Not just to get you from point A to point B, but to also haul your gear and supplies around once you’ve made it to your bug out location. If you don’t start preparing now, you’re going to struggle to stay mobile when the SHTF.
Get a bicycle
One of the most reliable means of transport you can get your hands on is a bicycle. Powered by your legs alone, a good mountain bike with a set of gears will help you to quickly and quietly evacuate most areas, skirting obstacles in your path with ease.
Even without a lot of training, you can expect to cover anywhere from 40 to 60 miles in a day on a bike. I’d recommend getting saddlebags to store your gear, because in addition to your bug out bag you’re going to need a basic toolkit for your bike, at a minimum a tire pump and patch kit. The time is now to get comfortable riding a bike, if you haven’t for years or never really did as a kid, because when the SHTF this is your best bet for easy transport.
Get an ebike
In a step up from a normal bicycle, an ebike comes with an integrated electric motor. They range from pedal-assisted models to those with more powerful motors that essentially turn your bike into a scooter, you can still pedal of course, but the throttle means you don’t have to.
The downside with an ebike is they will need to be continually recharged, and beginner models start with a range of 25 to 30 miles. If you’ve got an off-the-grid power source on your property, like a set of solar panels or a wind turbine, an ebike is a smart choice as it’ll help you cover more ground, faster, and also tow heavier loads. The additional torque from the motor makes it possible to carry 3-4 times as much weight than you could move by yourself.
Get a bike cart
After an extended trip to Northern Europe I fell in love with bike carts. They’re incredibly useful if you’re needing to haul anything from your kids to a load of groceries, and you have a few options for different styles of cart to best suit your needs.

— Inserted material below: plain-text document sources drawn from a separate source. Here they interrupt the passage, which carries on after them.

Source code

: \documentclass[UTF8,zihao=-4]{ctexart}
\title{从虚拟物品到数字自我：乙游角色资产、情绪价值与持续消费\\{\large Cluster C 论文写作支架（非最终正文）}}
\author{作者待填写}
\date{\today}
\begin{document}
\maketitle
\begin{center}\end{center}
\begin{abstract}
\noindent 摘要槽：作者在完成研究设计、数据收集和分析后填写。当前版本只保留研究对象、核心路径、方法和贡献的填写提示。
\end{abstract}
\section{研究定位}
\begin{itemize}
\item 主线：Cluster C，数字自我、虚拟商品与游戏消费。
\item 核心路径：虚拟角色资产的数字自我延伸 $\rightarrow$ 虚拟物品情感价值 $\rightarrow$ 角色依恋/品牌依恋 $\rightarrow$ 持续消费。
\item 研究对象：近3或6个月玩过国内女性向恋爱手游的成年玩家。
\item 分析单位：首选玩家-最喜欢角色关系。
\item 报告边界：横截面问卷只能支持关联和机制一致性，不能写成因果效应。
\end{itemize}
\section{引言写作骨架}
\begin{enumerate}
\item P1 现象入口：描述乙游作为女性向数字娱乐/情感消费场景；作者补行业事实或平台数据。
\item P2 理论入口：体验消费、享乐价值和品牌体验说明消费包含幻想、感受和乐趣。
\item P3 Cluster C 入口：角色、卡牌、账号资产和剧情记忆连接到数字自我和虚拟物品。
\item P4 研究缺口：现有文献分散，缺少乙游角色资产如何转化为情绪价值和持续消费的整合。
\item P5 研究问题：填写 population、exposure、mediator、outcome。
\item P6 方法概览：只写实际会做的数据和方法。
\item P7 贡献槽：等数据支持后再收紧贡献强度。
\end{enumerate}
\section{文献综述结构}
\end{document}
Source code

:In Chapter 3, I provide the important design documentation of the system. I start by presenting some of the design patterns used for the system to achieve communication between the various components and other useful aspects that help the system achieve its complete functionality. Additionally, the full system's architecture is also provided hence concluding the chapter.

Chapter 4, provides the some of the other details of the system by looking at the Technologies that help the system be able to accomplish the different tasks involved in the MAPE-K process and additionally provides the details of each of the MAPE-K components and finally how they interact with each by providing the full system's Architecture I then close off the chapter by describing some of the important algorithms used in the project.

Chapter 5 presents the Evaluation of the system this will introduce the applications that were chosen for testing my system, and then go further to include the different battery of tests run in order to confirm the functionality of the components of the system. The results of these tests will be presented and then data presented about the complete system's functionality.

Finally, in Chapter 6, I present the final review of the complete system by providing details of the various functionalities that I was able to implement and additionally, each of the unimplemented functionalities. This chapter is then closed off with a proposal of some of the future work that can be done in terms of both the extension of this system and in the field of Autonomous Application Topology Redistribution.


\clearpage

From trailers that connect in when you need it, to fully converted “tricycles” with an integrated cart (on either the front or the back), if you’re going to be using your bike for any sort of hauling, like collecting wood or foraging, a bike cart will allow you to carry far more than you safely could on a traditional bicycle. They add stability to the load which is ideal for me when I am going off trail in my property, and I love having a portable solar panel on there.
Get a horse
I never really considered myself a horse person until we got our property, and at my wife’s insistence we ended up with a couple of docile mares that our kids love to ride. They do take work to keep fit and shoed, and despite many preppers telling you they only need water and grass, my bank account would tell you that’s a lie.
But if you’ve got the means, a horse is a great way to navigate your property, they can cover around 30 miles a day. Of course, the downside is they’re noisy on a road, can startle easily and require food and water, just like you, to stay alive. I include horses here because they are a way to stay mobile, but personally, I’d go with a bike.
Get a wood gas truck
Gasification is a little-known technique that’s not really popular today. But if you’re living off the grid, it can be your saving grace in a crisis. Essentially, it’s a wood gas generator, that you mount to your intended vehicle. They’re dangerous to run inside as they produce carbon monoxide, but outdoors, it’s an ideal substitute for gas.

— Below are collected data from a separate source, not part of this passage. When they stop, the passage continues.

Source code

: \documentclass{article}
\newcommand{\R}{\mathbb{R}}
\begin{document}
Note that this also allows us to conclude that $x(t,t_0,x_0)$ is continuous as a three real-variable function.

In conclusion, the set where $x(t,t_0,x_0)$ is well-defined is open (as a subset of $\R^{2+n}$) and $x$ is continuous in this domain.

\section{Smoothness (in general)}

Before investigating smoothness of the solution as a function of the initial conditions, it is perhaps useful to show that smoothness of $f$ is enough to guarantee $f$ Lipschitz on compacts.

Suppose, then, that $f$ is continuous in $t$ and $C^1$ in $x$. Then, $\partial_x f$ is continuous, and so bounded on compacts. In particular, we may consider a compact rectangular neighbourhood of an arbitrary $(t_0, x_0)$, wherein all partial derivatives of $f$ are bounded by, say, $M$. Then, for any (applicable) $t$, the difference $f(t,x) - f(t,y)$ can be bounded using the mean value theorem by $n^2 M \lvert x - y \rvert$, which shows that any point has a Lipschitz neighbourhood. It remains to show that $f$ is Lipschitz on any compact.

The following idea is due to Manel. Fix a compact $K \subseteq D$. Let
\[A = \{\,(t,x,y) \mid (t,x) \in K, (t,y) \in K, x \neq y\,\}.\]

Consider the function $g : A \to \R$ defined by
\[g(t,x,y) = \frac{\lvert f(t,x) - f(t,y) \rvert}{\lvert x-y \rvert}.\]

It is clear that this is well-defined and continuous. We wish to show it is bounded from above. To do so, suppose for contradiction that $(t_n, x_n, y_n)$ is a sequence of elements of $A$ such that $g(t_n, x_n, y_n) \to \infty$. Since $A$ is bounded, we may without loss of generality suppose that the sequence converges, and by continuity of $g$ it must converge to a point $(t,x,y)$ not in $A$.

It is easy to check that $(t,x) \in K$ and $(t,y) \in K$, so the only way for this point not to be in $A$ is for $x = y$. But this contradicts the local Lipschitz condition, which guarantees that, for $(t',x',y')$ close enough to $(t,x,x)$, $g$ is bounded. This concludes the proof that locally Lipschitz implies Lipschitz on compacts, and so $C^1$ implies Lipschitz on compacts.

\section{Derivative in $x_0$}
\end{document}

Fueled with wood (or charcoal), a wood gas generator is a large chamber, that you start a fire within. It’s massive, we lose almost half the tray in our truck to this device, but it’s worth it. The fuel wood is added inside, and as it heats releases carbon monoxide that you can use to power an internal combustion engine. Yes, it is slow to start, but wood is a renewable resource and our truck will keep running long after we’ve run out of diesel.
Get a boat or kayak
If you live near any waterways a small boat or a kayak is a smart investment. We’ve got a large stream running through our property, that you can follow for a few hundred miles until it opens up to a large lake.

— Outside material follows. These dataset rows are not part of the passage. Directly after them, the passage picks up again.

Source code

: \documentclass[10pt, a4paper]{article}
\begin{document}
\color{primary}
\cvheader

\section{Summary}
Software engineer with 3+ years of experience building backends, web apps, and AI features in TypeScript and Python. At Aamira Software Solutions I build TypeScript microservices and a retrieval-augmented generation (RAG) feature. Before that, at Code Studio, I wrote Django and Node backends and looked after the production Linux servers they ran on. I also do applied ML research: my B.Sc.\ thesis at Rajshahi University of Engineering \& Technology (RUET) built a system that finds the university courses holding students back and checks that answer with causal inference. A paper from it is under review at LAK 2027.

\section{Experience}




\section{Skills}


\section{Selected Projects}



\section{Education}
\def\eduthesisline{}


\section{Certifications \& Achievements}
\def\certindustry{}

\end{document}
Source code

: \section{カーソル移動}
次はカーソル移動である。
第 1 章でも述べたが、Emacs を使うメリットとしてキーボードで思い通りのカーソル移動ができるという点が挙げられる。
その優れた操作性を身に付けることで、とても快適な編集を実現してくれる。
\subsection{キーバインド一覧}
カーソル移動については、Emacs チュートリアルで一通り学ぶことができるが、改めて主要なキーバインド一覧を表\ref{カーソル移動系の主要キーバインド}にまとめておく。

I’ve made the trip a few times, it’s beautiful fishing, but it’s also a hidden highway we can use to evacuate. Powered only by paddling, we can silently slip away in our boats while the roads remain gridlocked. It’s also a way for us to go out and reach new areas for foraging and fishing when the SHTF.
I like to think I’ve got a backup plan for most situations, but when it comes to mobility you have to start preparing now. Because once the SHTF you won’t be able to fill your tank at the local gas station anymore, and within a couple of weeks, most cars are going to be absolutely useless once their tanks run dry. Don’t be the one left stranded.